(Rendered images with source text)

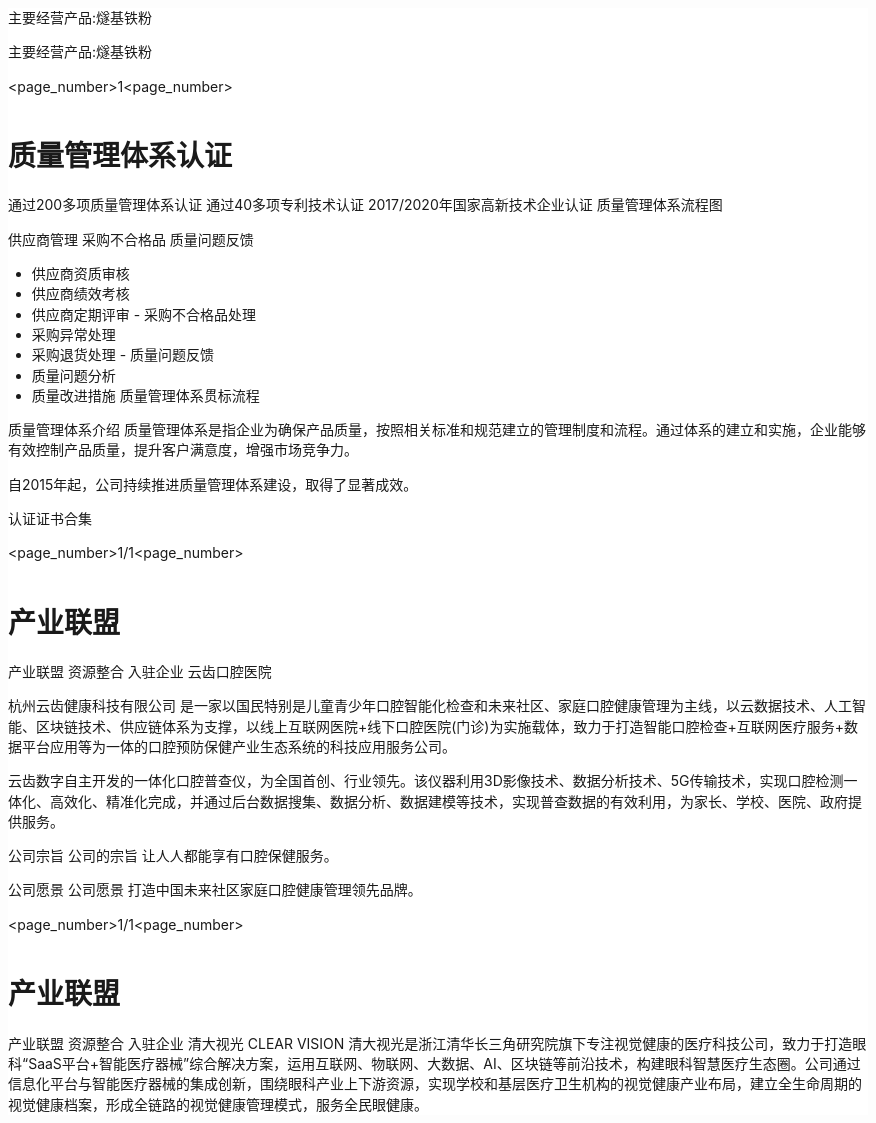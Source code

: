 主要经营产品:燧基铁粉

主要经营产品:燧基铁粉

<page_number>1<page_number>

# 质量管理体系认证
通过200多项质量管理体系认证
通过40多项专利技术认证
2017/2020年国家高新技术企业认证
质量管理体系流程图

供应商管理	采购不合格品	质量问题反馈
- 供应商资质审核
- 供应商绩效考核
- 供应商定期评审	- 采购不合格品处理
- 采购异常处理
- 采购退货处理	- 质量问题反馈
- 质量问题分析
- 质量改进措施
质量管理体系贯标流程

质量管理体系介绍
质量管理体系是指企业为确保产品质量，按照相关标准和规范建立的管理制度和流程。通过体系的建立和实施，企业能够有效控制产品质量，提升客户满意度，增强市场竞争力。

自2015年起，公司持续推进质量管理体系建设，取得了显著成效。

认证证书合集

<page_number>1/1<page_number>

# 产业联盟
产业联盟 资源整合 入驻企业
云齿口腔医院

杭州云齿健康科技有限公司 是一家以国民特别是儿童青少年口腔智能化检查和未来社区、家庭口腔健康管理为主线，以云数据技术、人工智能、区块链技术、供应链体系为支撑，以线上互联网医院+线下口腔医院(门诊)为实施载体，致力于打造智能口腔检查+互联网医疗服务+数据平台应用等为一体的口腔预防保健产业生态系统的科技应用服务公司。

云齿数字自主开发的一体化口腔普查仪，为全国首创、行业领先。该仪器利用3D影像技术、数据分析技术、5G传输技术，实现口腔检测一体化、高效化、精准化完成，并通过后台数据搜集、数据分析、数据建模等技术，实现普查数据的有效利用，为家长、学校、医院、政府提供服务。

公司宗旨
公司的宗旨
让人人都能享有口腔保健服务。

公司愿景
公司愿景
打造中国未来社区家庭口腔健康管理领先品牌。

<page_number>1/1<page_number>

# 产业联盟
产业联盟 资源整合 入驻企业
清大视光
CLEAR VISION
清大视光是浙江清华长三角研究院旗下专注视觉健康的医疗科技公司，致力于打造眼科“SaaS平台+智能医疗器械”综合解决方案，运用互联网、物联网、大数据、AI、区块链等前沿技术，构建眼科智慧医疗生态圈。公司通过信息化平台与智能医疗器械的集成创新，围绕眼科产业上下游资源，实现学校和基层医疗卫生机构的视觉健康产业布局，建立全生命周期的视觉健康档案，形成全链路的视觉健康管理模式，服务全民眼健康。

### [Task objective]
The whole of the data above needs retyping exactly, with pictures omitted.

### [Answer area]
Source code

: 主要经营产品:燧基铁粉

主要经营产品:燧基铁粉

<page_number>1<page_number>

# 质量管理体系认证
通过200多项质量管理体系认证
通过40多项专利技术认证
2017/2020年国家高新技术企业认证
质量管理体系流程图

供应商管理	采购不合格品	质量问题反馈
- 供应商资质审核
- 供应商绩效考核
- 供应商定期评审	- 采购不合格品处理
- 采购异常处理
- 采购退货处理	- 质量问题反馈
- 质量问题分析
- 质量改进措施
质量管理体系贯标流程

质量管理体系介绍
质量管理体系是指企业为确保产品质量，按照相关标准和规范建立的管理制度和流程。通过体系的建立和实施，企业能够有效控制产品质量，提升客户满意度，增强市场竞争力。

自2015年起，公司持续推进质量管理体系建设，取得了显著成效。

认证证书合集

<page_number>1/1<page_number>

# 产业联盟
产业联盟 资源整合 入驻企业
云齿口腔医院

杭州云齿健康科技有限公司 是一家以国民特别是儿童青少年口腔智能化检查和未来社区、家庭口腔健康管理为主线，以云数据技术、人工智能、区块链技术、供应链体系为支撑，以线上互联网医院+线下口腔医院(门诊)为实施载体，致力于打造智能口腔检查+互联网医疗服务+数据平台应用等为一体的口腔预防保健产业生态系统的科技应用服务公司。

云齿数字自主开发的一体化口腔普查仪，为全国首创、行业领先。该仪器利用3D影像技术、数据分析技术、5G传输技术，实现口腔检测一体化、高效化、精准化完成，并通过后台数据搜集、数据分析、数据建模等技术，实现普查数据的有效利用，为家长、学校、医院、政府提供服务。

公司宗旨
公司的宗旨
让人人都能享有口腔保健服务。

公司愿景
公司愿景
打造中国未来社区家庭口腔健康管理领先品牌。

<page_number>1/1<page_number>

# 产业联盟
产业联盟 资源整合 入驻企业
清大视光
CLEAR VISION
清大视光是浙江清华长三角研究院旗下专注视觉健康的医疗科技公司，致力于打造眼科“SaaS平台+智能医疗器械”综合解决方案，运用互联网、物联网、大数据、AI、区块链等前沿技术，构建眼科智慧医疗生态圈。公司通过信息化平台与智能医疗器械的集成创新，围绕眼科产业上下游资源，实现学校和基层医疗卫生机构的视觉健康产业布局，建立全生命周期的视觉健康档案，形成全链路的视觉健康管理模式，服务全民眼健康。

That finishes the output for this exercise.